Emmanuelle LEON, Professeur ESCP Business School Directrice scientifique de la chaire Reinventing Work, Conférencière
Après la pandémie, le travail hybride s’est imposé comme une nouvelle norme. Pour les entreprises, c’est la promesse de réduire les coûts de l’immobilier, améliorer la qualité de vie des salariés, tout en attirant davantage de talents. Pour les collaborateurs, c’est l’opportunité de réduire leurs trajets, d’avoir un meilleur équilibre de vie, et d’optimiser l’organisation de leur activité, entre collaboration au bureau et concentration en télétravail. Mais ces promesses peinent à se réaliser, comme l’atteste l’actualité de certaines entreprises qui réduisent ou suppriment la possibilité de travailler à distance1 . Derrière l’image séduisante de l’alternance entre distanciel et présentiel, de nombreux défis persistent. Comment maintenir la cohésion d’équipes éclatées ? Comment éviter l’isolement et le désengagement à distance ? Cet article explore ces questions et propose des pistes d’actions.
Le travail hybride a bouleversé les interactions spontanées qui rythmaient la vie de bureau. Les discussions à la machine à café, les échanges dans les couloirs ou les réunions improvisées – autant de moments cruciaux pour créer des liens entre collègues – se sont évaporés ou se sont fortement réduits2. Ce manque d’interactions informelles fragmente les équipes. Les silos organisationnels se renforcent solant les collaborateurs à distance de ceux présents au bureau. Cette fragmentation freine la circulation fluide de l’information et complique la collaboration, particulièrement lorsque les échanges sont formalisés. Après tout, on ne tombe jamais sur quelqu’un par hasard dans une réunion Teams...
Et pourtant, paradoxalement, on n’a jamais autant « collaboré » : entre réunions à distance qui se suivent à la chaîne, notifications constantes et avalanche d’emails, les employés frôlent l’épuisement3. La fameuse « Zoom fatigue » frappe fort : il reste peu de temps pour réfléchir, encore moins pour se déconnecter. Alors que l’autonomie devient cruciale pour responsabiliser les collaborateurs à distance, les outils de surveillance se multiplient, parfois discrètement, parfois de façon beaucoup plus visible. En France, certains salariés n’osent plus quitter leur écran, craignant de rater une notification ou, pire, d’être perçus comme « absents » – même chez eux.

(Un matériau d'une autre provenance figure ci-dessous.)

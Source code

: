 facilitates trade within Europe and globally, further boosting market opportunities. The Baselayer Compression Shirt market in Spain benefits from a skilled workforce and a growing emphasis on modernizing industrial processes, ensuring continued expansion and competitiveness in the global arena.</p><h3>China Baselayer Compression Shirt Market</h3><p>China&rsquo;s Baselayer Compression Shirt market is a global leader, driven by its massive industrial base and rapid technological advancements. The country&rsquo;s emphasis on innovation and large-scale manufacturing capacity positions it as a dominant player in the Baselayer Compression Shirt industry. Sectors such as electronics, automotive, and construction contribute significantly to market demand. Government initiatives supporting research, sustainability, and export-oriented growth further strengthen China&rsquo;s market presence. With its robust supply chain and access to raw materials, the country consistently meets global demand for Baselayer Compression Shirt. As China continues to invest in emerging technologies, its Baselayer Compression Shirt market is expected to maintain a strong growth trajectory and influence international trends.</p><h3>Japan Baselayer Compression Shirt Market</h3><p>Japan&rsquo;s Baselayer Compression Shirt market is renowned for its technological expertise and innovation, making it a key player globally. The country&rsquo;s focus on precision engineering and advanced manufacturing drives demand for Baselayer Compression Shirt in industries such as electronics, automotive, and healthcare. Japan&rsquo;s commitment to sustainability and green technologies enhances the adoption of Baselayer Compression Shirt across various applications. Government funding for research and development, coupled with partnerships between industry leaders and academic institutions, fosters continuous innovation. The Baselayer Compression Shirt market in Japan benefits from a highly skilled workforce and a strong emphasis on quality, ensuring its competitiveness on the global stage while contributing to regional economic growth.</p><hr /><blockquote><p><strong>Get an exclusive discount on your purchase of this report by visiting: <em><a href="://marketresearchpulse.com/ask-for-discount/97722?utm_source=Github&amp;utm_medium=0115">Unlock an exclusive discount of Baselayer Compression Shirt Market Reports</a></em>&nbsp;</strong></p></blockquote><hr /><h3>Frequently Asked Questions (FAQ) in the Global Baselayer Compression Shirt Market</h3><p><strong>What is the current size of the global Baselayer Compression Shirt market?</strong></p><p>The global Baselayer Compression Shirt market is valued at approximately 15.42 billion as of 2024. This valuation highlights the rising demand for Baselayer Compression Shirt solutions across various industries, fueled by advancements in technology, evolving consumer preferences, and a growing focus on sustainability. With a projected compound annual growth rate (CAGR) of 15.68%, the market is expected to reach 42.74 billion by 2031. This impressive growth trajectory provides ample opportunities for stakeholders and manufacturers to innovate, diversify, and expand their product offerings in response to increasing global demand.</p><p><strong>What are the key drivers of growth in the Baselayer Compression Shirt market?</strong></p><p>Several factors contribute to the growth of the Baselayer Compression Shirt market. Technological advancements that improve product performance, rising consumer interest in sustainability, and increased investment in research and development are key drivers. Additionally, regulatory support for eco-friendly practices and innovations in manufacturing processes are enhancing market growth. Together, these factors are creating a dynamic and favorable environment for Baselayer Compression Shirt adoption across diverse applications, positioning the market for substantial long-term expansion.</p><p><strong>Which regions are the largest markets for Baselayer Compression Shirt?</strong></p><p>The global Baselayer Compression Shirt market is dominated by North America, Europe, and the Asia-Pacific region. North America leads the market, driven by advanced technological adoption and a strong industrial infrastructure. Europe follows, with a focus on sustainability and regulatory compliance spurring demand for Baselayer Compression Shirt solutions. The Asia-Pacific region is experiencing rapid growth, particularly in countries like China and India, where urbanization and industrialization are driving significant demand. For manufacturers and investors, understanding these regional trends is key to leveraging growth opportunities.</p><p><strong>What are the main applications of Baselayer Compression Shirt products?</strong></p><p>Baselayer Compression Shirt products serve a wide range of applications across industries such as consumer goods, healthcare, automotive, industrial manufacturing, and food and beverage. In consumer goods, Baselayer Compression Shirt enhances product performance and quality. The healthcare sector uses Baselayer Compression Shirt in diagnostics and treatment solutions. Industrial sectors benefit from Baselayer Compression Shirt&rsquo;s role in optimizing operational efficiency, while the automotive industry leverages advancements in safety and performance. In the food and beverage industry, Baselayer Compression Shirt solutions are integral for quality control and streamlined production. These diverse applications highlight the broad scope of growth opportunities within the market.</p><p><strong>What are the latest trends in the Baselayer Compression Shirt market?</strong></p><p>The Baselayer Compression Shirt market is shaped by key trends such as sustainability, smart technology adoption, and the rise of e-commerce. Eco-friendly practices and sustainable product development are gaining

Si les outils technologiques - comme les plateformes collaboratives et les visioconférences - permettent de maintenir une certaine fluidité dans le travail hybride, ils ne compensent pas l’absence d’interactions humaines en face-à-face. Paradoxalement, la technologie, censée faciliter la collaboration, finit par morceler le travail et freiner la créativité. Capable d’automatiser des tâches répétitives, d’analyser des données ou de synthétiser des informations, l’IA soulage les équipes, mais génère de nouveaux défis liés à la qualité des données utilisées, les biais algorithmiques et les risques d’erreur (ce n’est pas par hasard que l’on parle « d’hallucination »4).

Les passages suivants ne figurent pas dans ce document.